Yannis Ritsos – Poems, Volume IV

Phemonoe
What they didn’t understand enchanted them the most,
especially if it didn’t refer to them — those general and
vague that relieved them from most of the difficulties —
those words that hid and referred to one of their locales
(barren and unknown lands),
a place of quietness and freedom.
The priestess Phemonoe
(it was said) understood the bird chirps, the water trickle,
the stirring of leaves, and after she’d drink three gulps from
the spring of Cassotis*, and after she’d sit on the high tripod,
she explained them (with inarticulate cries) and holding in
her mouth a laurel branch.
The prophets, around her, wrote
down her cries hastily. After, the decipherers explained, with
clearness and exactness, the exegesis of her words.
Until, one day,
they showed her the written exegesis of her cries, Phemonoe
couldn’t understand them “who said these?” she asked.

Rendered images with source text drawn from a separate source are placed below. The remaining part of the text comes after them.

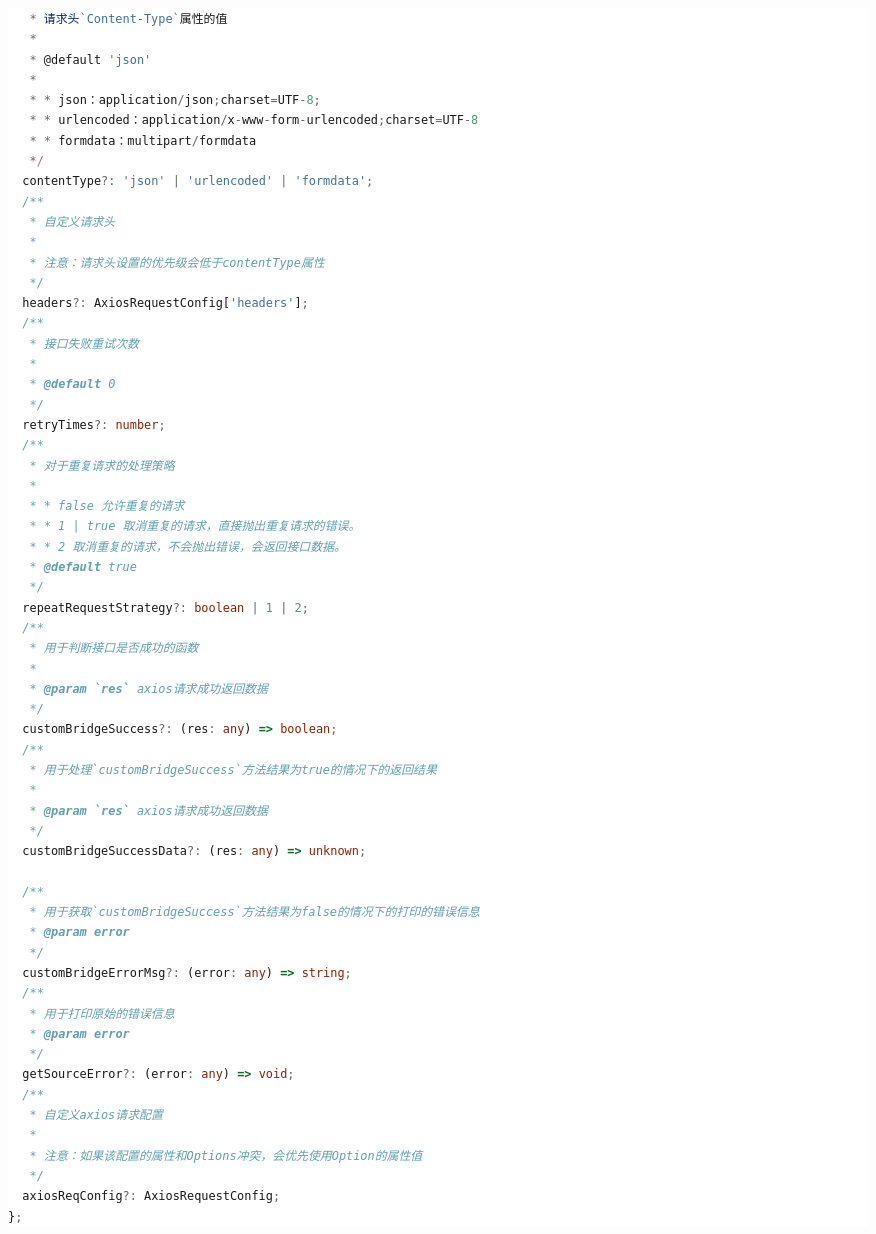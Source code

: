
 ```typescript
   * 请求头`Content-Type`属性的值
   *
   * @default 'json'
   *
   * * json：application/json;charset=UTF-8;
   * * urlencoded：application/x-www-form-urlencoded;charset=UTF-8
   * * formdata：multipart/formdata
   */
  contentType?: 'json' | 'urlencoded' | 'formdata';
  /**
   * 自定义请求头
   *
   * 注意：请求头设置的优先级会低于contentType属性
   */
  headers?: AxiosRequestConfig['headers'];
  /**
   * 接口失败重试次数
   *
   * @default 0
   */
  retryTimes?: number;
  /**
   * 对于重复请求的处理策略
   *
   * * false 允许重复的请求
   * * 1 | true 取消重复的请求，直接抛出重复请求的错误。
   * * 2 取消重复的请求，不会抛出错误，会返回接口数据。
   * @default true
   */
  repeatRequestStrategy?: boolean | 1 | 2;
  /**
   * 用于判断接口是否成功的函数
   *
   * @param `res` axios请求成功返回数据
   */
  customBridgeSuccess?: (res: any) => boolean;
  /**
   * 用于处理`customBridgeSuccess`方法结果为true的情况下的返回结果
   *
   * @param `res` axios请求成功返回数据
   */
  customBridgeSuccessData?: (res: any) => unknown;

  /**
   * 用于获取`customBridgeSuccess`方法结果为false的情况下的打印的错误信息
   * @param error
   */
  customBridgeErrorMsg?: (error: any) => string;
  /**
   * 用于打印原始的错误信息
   * @param error
   */
  getSourceError?: (error: any) => void;
  /**
   * 自定义axios请求配置
   *
   * 注意：如果该配置的属性和Options冲突，会优先使用Option的属性值
   */
  axiosReqConfig?: AxiosRequestConfig;
};
```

And when, “You” they said to her, she smiled ambiguously
and added: “Yes, but I meant something else too”
This “something else too” fifty years later (or even eons) none
of our decipherers has explained, and perhaps for this reason
the poets still continue to write with the secret suspicion that
even Phemonoe doesn’t know what that else is.

  • Naiad who lived in the spring at the Temple of Apollo at Delphi.